In my very first post, I want to write about the topic of my bachelor thesis. This is just a small overview but I will explain each topic in a separate post.

In general, I want to implement a text editor for the domain-specific language (DSL) openVALIDATION [1]. This is a DSL that can represent validation-rules and is very close to natural-language. After the definition of a rule, code can be generated in different programming languages. Currently, code can be generated in the languages C#, Java, JavaScript and Node.js. The language is quite new and will be published on GitHub soon [2]

The editor for the language should be web-based and Open-Source for strong extensibility and many possibilities to integrate it. Therefore we use the Language Server Protocol [3] which tries to be an API between multiple language-extensions and text editors. It’s currently implemented for about 99 languages [4] and 23 text editors [5].

The main part of my thesis is the implementation of language-features for openVALIDATION. After my work, I will publish this also on my GitHub profile, that the extension can be integrated into several editors.

The main features of this extension will be linting, autocompletion and syntax-highlighting. Linting is the analysis of code while writing it. Autocompletion means the providing of symbols. We want to provide context-sensitive autocompletion, where you only show symbols, that are valid in a given context. Last but not least, syntax-highlighting is the consistent highlighting of words that are in the same group. Groups are e.g. keywords or methods.
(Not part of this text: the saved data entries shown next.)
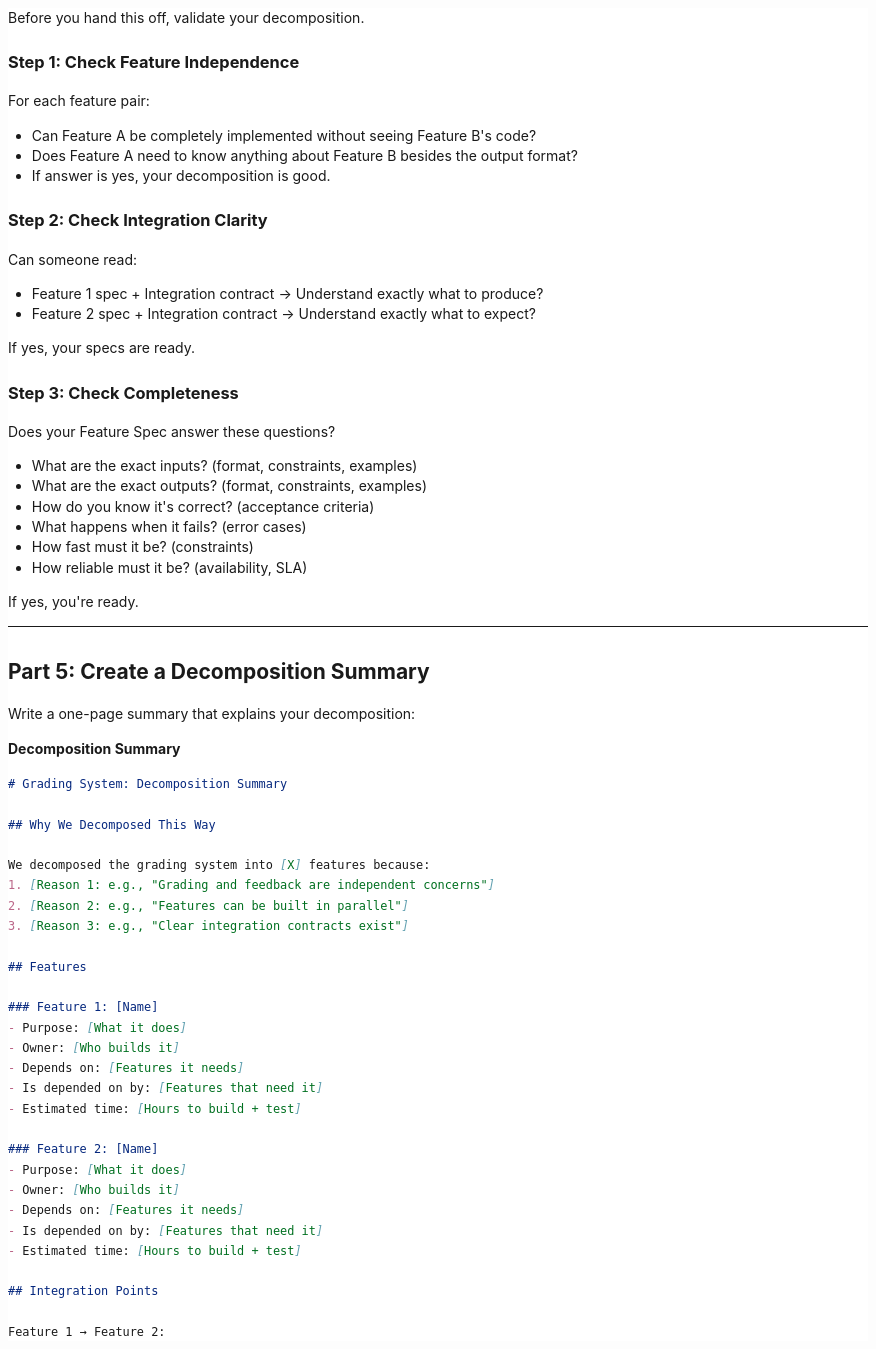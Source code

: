 Before you hand this off, validate your decomposition.

### Step 1: Check Feature Independence

For each feature pair:
- Can Feature A be completely implemented without seeing Feature B's code?
- Does Feature A need to know anything about Feature B besides the output format?
- If answer is yes, your decomposition is good.

### Step 2: Check Integration Clarity

Can someone read:
- Feature 1 spec + Integration contract → Understand exactly what to produce?
- Feature 2 spec + Integration contract → Understand exactly what to expect?

If yes, your specs are ready.

### Step 3: Check Completeness

Does your Feature Spec answer these questions?
- What are the exact inputs? (format, constraints, examples)
- What are the exact outputs? (format, constraints, examples)
- How do you know it's correct? (acceptance criteria)
- What happens when it fails? (error cases)
- How fast must it be? (constraints)
- How reliable must it be? (availability, SLA)

If yes, you're ready.

---

## Part 5: Create a Decomposition Summary

Write a one-page summary that explains your decomposition:

**Decomposition Summary**

```markdown
# Grading System: Decomposition Summary

## Why We Decomposed This Way

We decomposed the grading system into [X] features because:
1. [Reason 1: e.g., "Grading and feedback are independent concerns"]
2. [Reason 2: e.g., "Features can be built in parallel"]
3. [Reason 3: e.g., "Clear integration contracts exist"]

## Features

### Feature 1: [Name]
- Purpose: [What it does]
- Owner: [Who builds it]
- Depends on: [Features it needs]
- Is depended on by: [Features that need it]
- Estimated time: [Hours to build + test]

### Feature 2: [Name]
- Purpose: [What it does]
- Owner: [Who builds it]
- Depends on: [Features it needs]
- Is depended on by: [Features that need it]
- Estimated time: [Hours to build + test]

## Integration Points

Feature 1 → Feature 2:
```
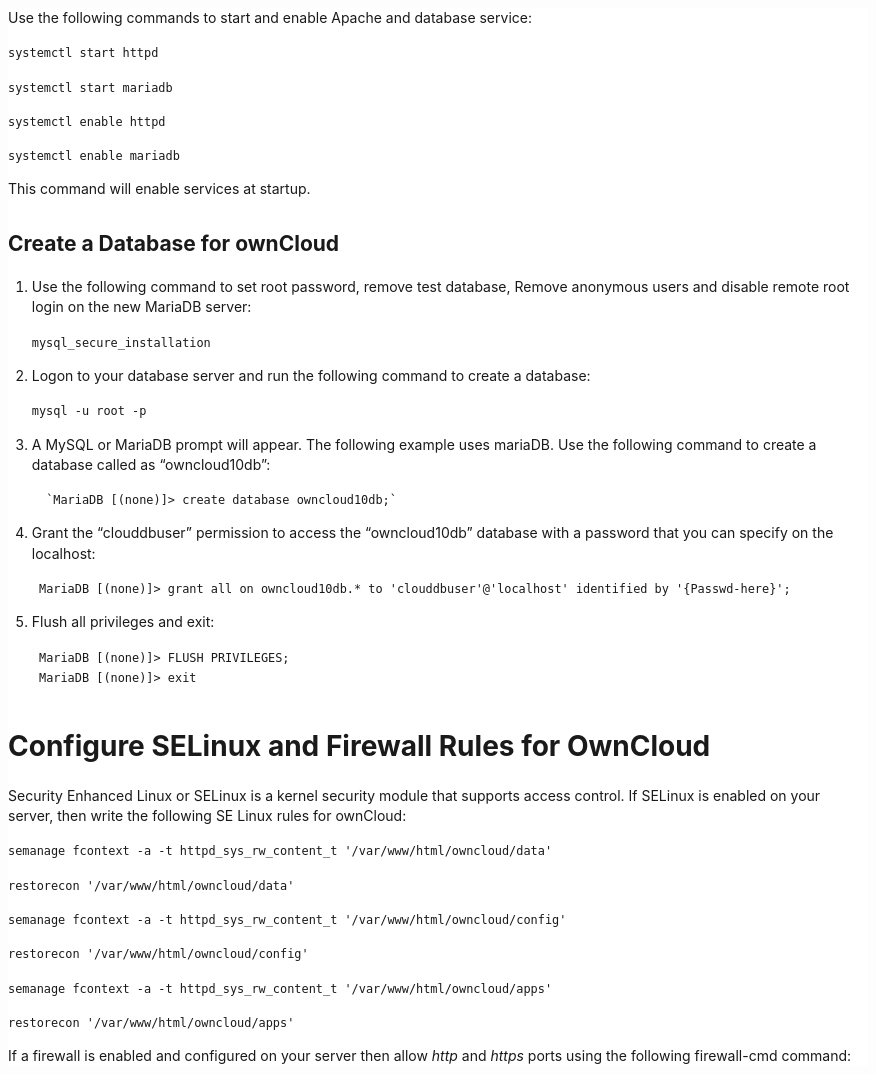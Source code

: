 Use the following commands to start and enable Apache and database service:

`systemctl start httpd`

`systemctl start mariadb`

`systemctl enable httpd`

`systemctl enable mariadb`


This command will enable services at startup.

## Create a Database for ownCloud

 1. Use the following command to set root password, remove test database, Remove anonymous users and disable remote root login on the new MariaDB server:

		mysql_secure_installation

 2. Logon to your database server and run the following command to create a database:

		mysql -u root -p

3. A MySQL or MariaDB prompt will appear.  The following example uses mariaDB. Use the following command to create a database called as “owncloud10db”:



	     `MariaDB [(none)]> create database owncloud10db;`

4. Grant the “clouddbuser” permission to access the “owncloud10db” database with a password that you can specify on the localhost:

		MariaDB [(none)]> grant all on owncloud10db.* to 'clouddbuser'@'localhost' identified by '{Passwd-here}';

5. Flush all privileges and exit:

		MariaDB [(none)]> FLUSH PRIVILEGES;
		MariaDB [(none)]> exit

# Configure SELinux and Firewall Rules for OwnCloud

Security Enhanced Linux or SELinux is a kernel security module that supports access control. If SELinux is enabled on your server, then write the following SE Linux rules for ownCloud:

`semanage fcontext -a -t httpd_sys_rw_content_t '/var/www/html/owncloud/data'`

`restorecon '/var/www/html/owncloud/data'`

`semanage fcontext -a -t httpd_sys_rw_content_t '/var/www/html/owncloud/config'`

`restorecon '/var/www/html/owncloud/config'`

`semanage fcontext -a -t httpd_sys_rw_content_t '/var/www/html/owncloud/apps'`

`restorecon '/var/www/html/owncloud/apps'`

If a firewall is enabled and configured on your server then allow *http* and *https* ports using the following firewall-cmd command:
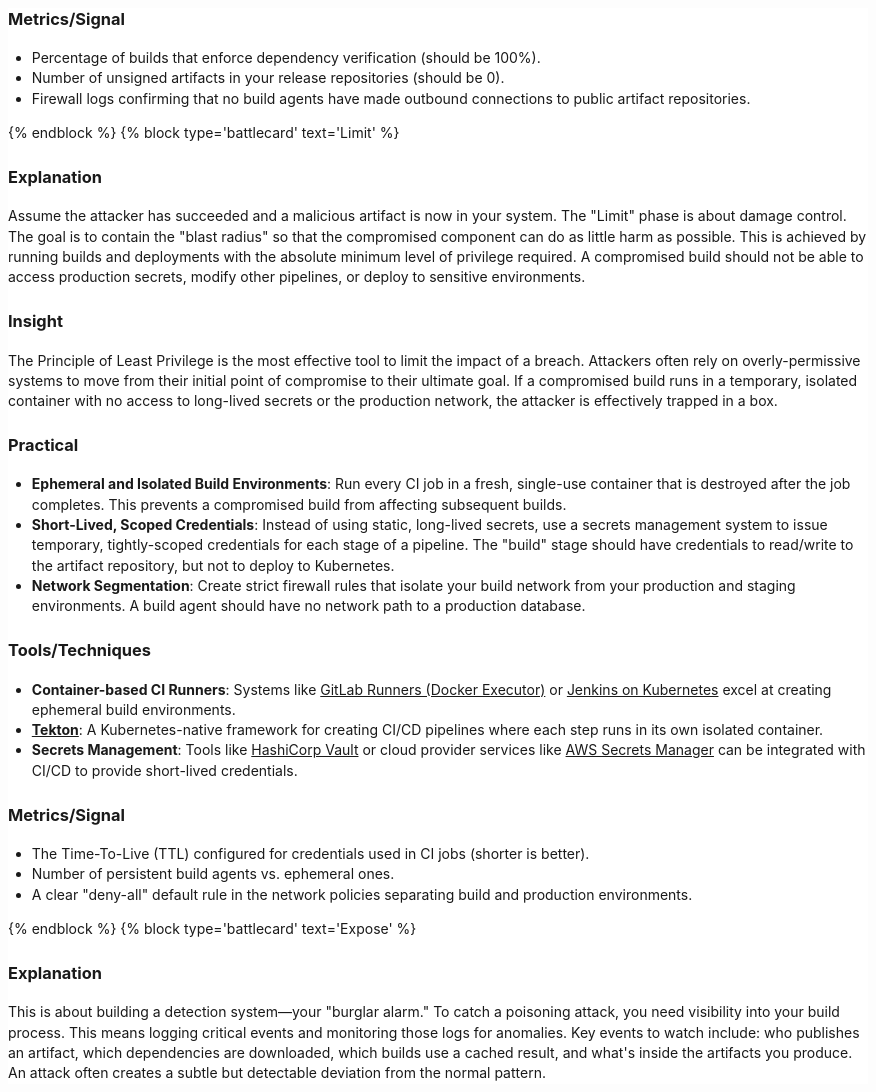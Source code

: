 ### Metrics/Signal
*   Percentage of builds that enforce dependency verification (should be 100%).
*   Number of unsigned artifacts in your release repositories (should be 0).
*   Firewall logs confirming that no build agents have made outbound connections to public artifact repositories.

{% endblock %}
{% block type='battlecard' text='Limit' %}
### Explanation
Assume the attacker has succeeded and a malicious artifact is now in your system. The "Limit" phase is about damage control. The goal is to contain the "blast radius" so that the compromised component can do as little harm as possible. This is achieved by running builds and deployments with the absolute minimum level of privilege required. A compromised build should not be able to access production secrets, modify other pipelines, or deploy to sensitive environments.

### Insight
The Principle of Least Privilege is the most effective tool to limit the impact of a breach. Attackers often rely on overly-permissive systems to move from their initial point of compromise to their ultimate goal. If a compromised build runs in a temporary, isolated container with no access to long-lived secrets or the production network, the attacker is effectively trapped in a box.

### Practical
- **Ephemeral and Isolated Build Environments**: Run every CI job in a fresh, single-use container that is destroyed after the job completes. This prevents a compromised build from affecting subsequent builds.
- **Short-Lived, Scoped Credentials**: Instead of using static, long-lived secrets, use a secrets management system to issue temporary, tightly-scoped credentials for each stage of a pipeline. The "build" stage should have credentials to read/write to the artifact repository, but not to deploy to Kubernetes.
- **Network Segmentation**: Create strict firewall rules that isolate your build network from your production and staging environments. A build agent should have no network path to a production database.

### Tools/Techniques
*   **Container-based CI Runners**: Systems like [GitLab Runners (Docker Executor)](https://docs.gitlab.com/runner/executors/docker.html) or [Jenkins on Kubernetes](https://www.jenkins.io/doc/book/installing/kubernetes/) excel at creating ephemeral build environments.
*   [**Tekton**](https://tekton.dev/): A Kubernetes-native framework for creating CI/CD pipelines where each step runs in its own isolated container.
*   **Secrets Management**: Tools like [HashiCorp Vault](https://www.vaultproject.io/) or cloud provider services like [AWS Secrets Manager](https://aws.amazon.com/secrets-manager/) can be integrated with CI/CD to provide short-lived credentials.

### Metrics/Signal
*   The Time-To-Live (TTL) configured for credentials used in CI jobs (shorter is better).
*   Number of persistent build agents vs. ephemeral ones.
*   A clear "deny-all" default rule in the network policies separating build and production environments.

{% endblock %}
{% block type='battlecard' text='Expose' %}
### Explanation
This is about building a detection system—your "burglar alarm." To catch a poisoning attack, you need visibility into your build process. This means logging critical events and monitoring those logs for anomalies. Key events to watch include: who publishes an artifact, which dependencies are downloaded, which builds use a cached result, and what's inside the artifacts you produce. An attack often creates a subtle but detectable deviation from the normal pattern.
Autocompletion and syntax-highlighting are a bit of a problem because the language is very close to natural language. For the autocompletion function, the abstract-syntax-tree (AST) needs to be used and modified to simplify the usage.

In the future post I want to answer the following questions:

  1. What is the Language Server Protocol?
  2. Which web-based Open-Source editor is the most used and accepted one?
  3. How does syntax-highlighting work for a natural language?
  4. How can context-sensitive code completion work for a natural language?

References

  1. [1] openvalidation, GitBook: openVALIDATION. https://docs.openvalidation.io.
  2. [2] openvalidation, GitHub: openVALIDATION. https://github.com/openvalidation/openvalidation.
  3. [3] Microsoft, Language Server Protocol. https://microsoft.github.io/language-server-protocol/overview.
  4. [4] Microsoft, Language Server Protocol - Servers. https://microsoft.github.io/language-server-protocol/implementors/servers/.
  5. [5] Microsoft, Language Server Protocol - Tools. https://microsoft.github.io/language-server-protocol/implementors/tools/.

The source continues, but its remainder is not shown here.